There is already a growing national trend of Americans not adhering to their prescribed drug regimens.
A study by Wolter Kluwer Health found that fewer and fewer Americans are even bothering to fill their prescriptions.
In fact, during the fourth quarter of 2008, American patients neglected to fill 6.8 percent of their brand-name prescriptions — a 22 percent increase when compared to the previous quarter.
This practice — often known as prescription drug “nonadherence” — can have serious repercussions on a patient’s health.
For example, hypertensive patients who do not take their prescribed medicines as directed suffer 5.4 times as many poor clinical outcomes as those who do.
And poor outcomes are 1.5 times more common for heart disease patients who do not take their meds regularly.
This adds an additional $100 billion to $300 billion in health care costs each year.
The trend has been perpetuated by the fact the Americans with private health insurance have found themselves paying more for prescription drugs in recent years.
Why? Because insurance companies are paying less. In 2000, people under 65 with private health insurance paid 37.2 percent of their prescription drugs costs out of their own pockets.

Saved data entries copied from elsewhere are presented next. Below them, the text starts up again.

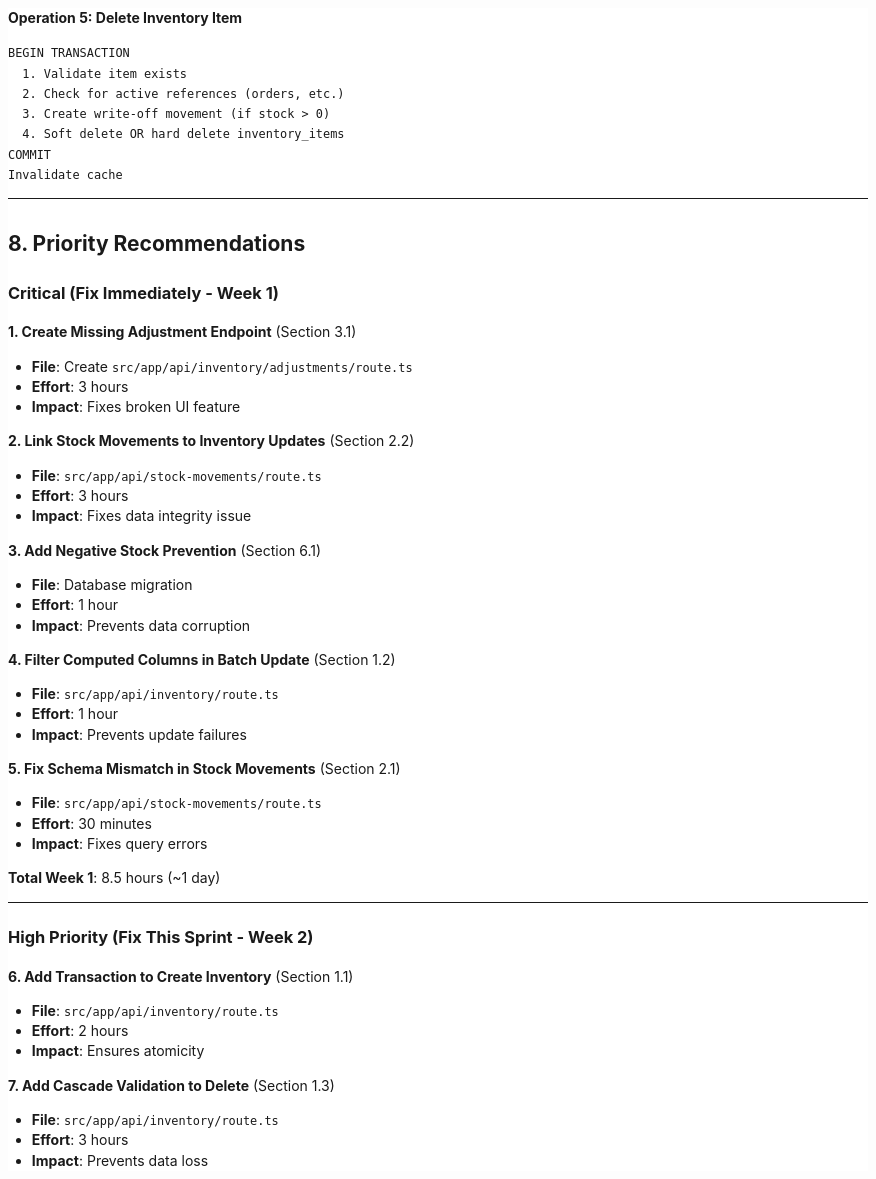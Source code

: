 **Operation 5: Delete Inventory Item**
```
BEGIN TRANSACTION
  1. Validate item exists
  2. Check for active references (orders, etc.)
  3. Create write-off movement (if stock > 0)
  4. Soft delete OR hard delete inventory_items
COMMIT
Invalidate cache
```

---

## 8. Priority Recommendations

### Critical (Fix Immediately - Week 1)

**1. Create Missing Adjustment Endpoint** (Section 3.1)
- **File**: Create `src/app/api/inventory/adjustments/route.ts`
- **Effort**: 3 hours
- **Impact**: Fixes broken UI feature

**2. Link Stock Movements to Inventory Updates** (Section 2.2)
- **File**: `src/app/api/stock-movements/route.ts`
- **Effort**: 3 hours
- **Impact**: Fixes data integrity issue

**3. Add Negative Stock Prevention** (Section 6.1)
- **File**: Database migration
- **Effort**: 1 hour
- **Impact**: Prevents data corruption

**4. Filter Computed Columns in Batch Update** (Section 1.2)
- **File**: `src/app/api/inventory/route.ts`
- **Effort**: 1 hour
- **Impact**: Prevents update failures

**5. Fix Schema Mismatch in Stock Movements** (Section 2.1)
- **File**: `src/app/api/stock-movements/route.ts`
- **Effort**: 30 minutes
- **Impact**: Fixes query errors

**Total Week 1**: 8.5 hours (~1 day)

---

### High Priority (Fix This Sprint - Week 2)

**6. Add Transaction to Create Inventory** (Section 1.1)
- **File**: `src/app/api/inventory/route.ts`
- **Effort**: 2 hours
- **Impact**: Ensures atomicity

**7. Add Cascade Validation to Delete** (Section 1.3)
- **File**: `src/app/api/inventory/route.ts`
- **Effort**: 3 hours
- **Impact**: Prevents data loss

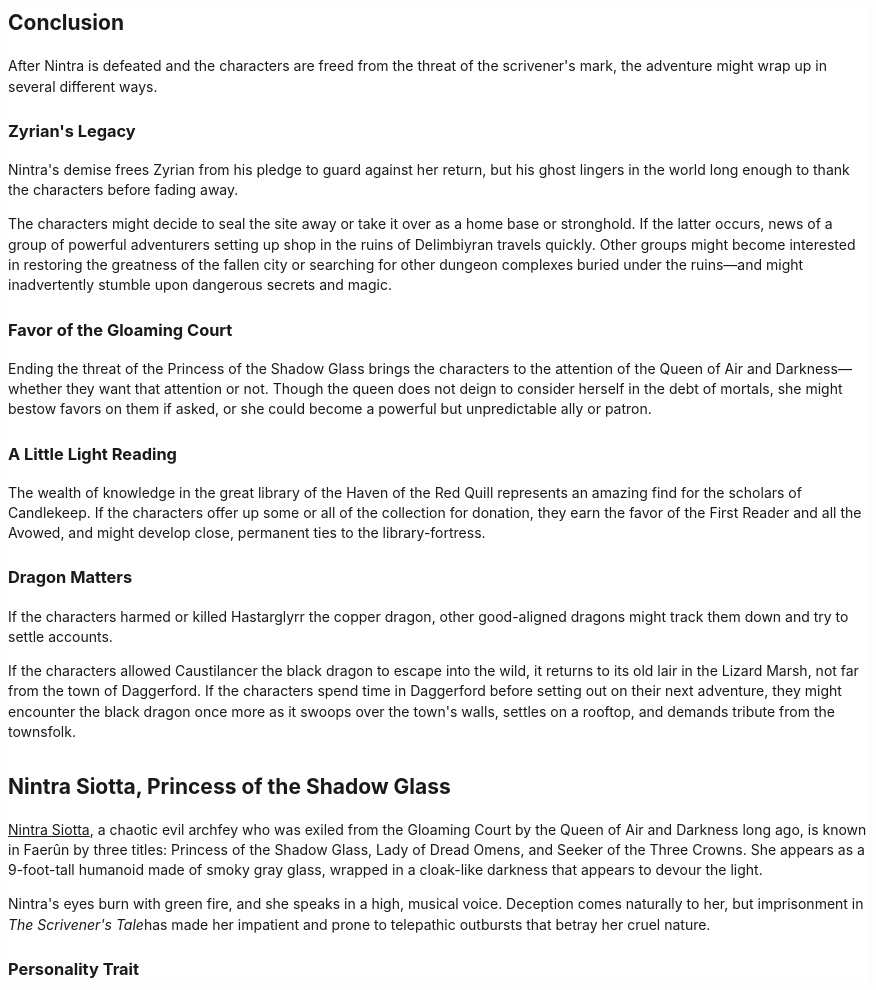 ## Conclusion

After Nintra is defeated and the characters are freed from the threat of the scrivener's mark, the adventure might wrap up in several different ways.

### Zyrian's Legacy

Nintra's demise frees Zyrian from his pledge to guard against her return, but his ghost lingers in the world long enough to thank the characters before fading away.

The characters might decide to seal the site away or take it over as a home base or stronghold. If the latter occurs, news of a group of powerful adventurers setting up shop in the ruins of Delimbiyran travels quickly. Other groups might become interested in restoring the greatness of the fallen city or searching for other dungeon complexes buried under the ruins—and might inadvertently stumble upon dangerous secrets and magic.

### Favor of the Gloaming Court

Ending the threat of the Princess of the Shadow Glass brings the characters to the attention of the Queen of Air and Darkness—whether they want that attention or not. Though the queen does not deign to consider herself in the debt of mortals, she might bestow favors on them if asked, or she could become a powerful but unpredictable ally or patron.

### A Little Light Reading

The wealth of knowledge in the great library of the Haven of the Red Quill represents an amazing find for the scholars of Candlekeep. If the characters offer up some or all of the collection for donation, they earn the favor of the First Reader and all the Avowed, and might develop close, permanent ties to the library-fortress.

### Dragon Matters

If the characters harmed or killed Hastarglyrr the copper dragon, other good-aligned dragons might track them down and try to settle accounts.

If the characters allowed Caustilancer the black dragon to escape into the wild, it returns to its old lair in the Lizard Marsh, not far from the town of Daggerford. If the characters spend time in Daggerford before setting out on their next adventure, they might encounter the black dragon once more as it swoops over the town's walls, settles on a rooftop, and demands tribute from the townsfolk.

## Nintra Siotta, Princess of the Shadow Glass

[Nintra Siotta](Mechanics/bestiary/npc/nintra-siotta-cm.md), a chaotic evil archfey who was exiled from the Gloaming Court by the Queen of Air and Darkness long ago, is known in Faerûn by three titles: Princess of the Shadow Glass, Lady of Dread Omens, and Seeker of the Three Crowns. She appears as a 9-foot-tall humanoid made of smoky gray glass, wrapped in a cloak-like darkness that appears to devour the light.

Nintra's eyes burn with green fire, and she speaks in a high, musical voice. Deception comes naturally to her, but imprisonment in *The Scrivener's Tale*has made her impatient and prone to telepathic outbursts that betray her cruel nature.

### Personality Trait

Many Americans mistakenly believe that this increase in out-of-pocket expenses is the result of higher drug costs. The data reveal otherwise.
In fact, the growth in prescription drug co-payments outpaced the growth rate of prescription drug prices four to one.
It’s easy to see why plans to increase the co-pays for Medicare beneficiaries will also have serious adverse effects on the health of our seniors, as well as on our health care system as a whole.
Unable to afford their prescriptions, many Medicare enrollees will begin treating strict obedience to their drug regimen as a luxury, not a necessity.
As more and more seniors choose to abandon their treatment, health care outcomes will suffer, as prices soar even higher.
Making health care decisions based solely on cost is a losing strategy over the long term for both the state and for the health of its residents.
But maybe those are the kind of shortsighted, budget-driven results you get when cost-over-care bureaucrats run your health plan.
Peter J. Pitts is president of the Center for Medicine in the Public Interest and a former FDA associate commissioner.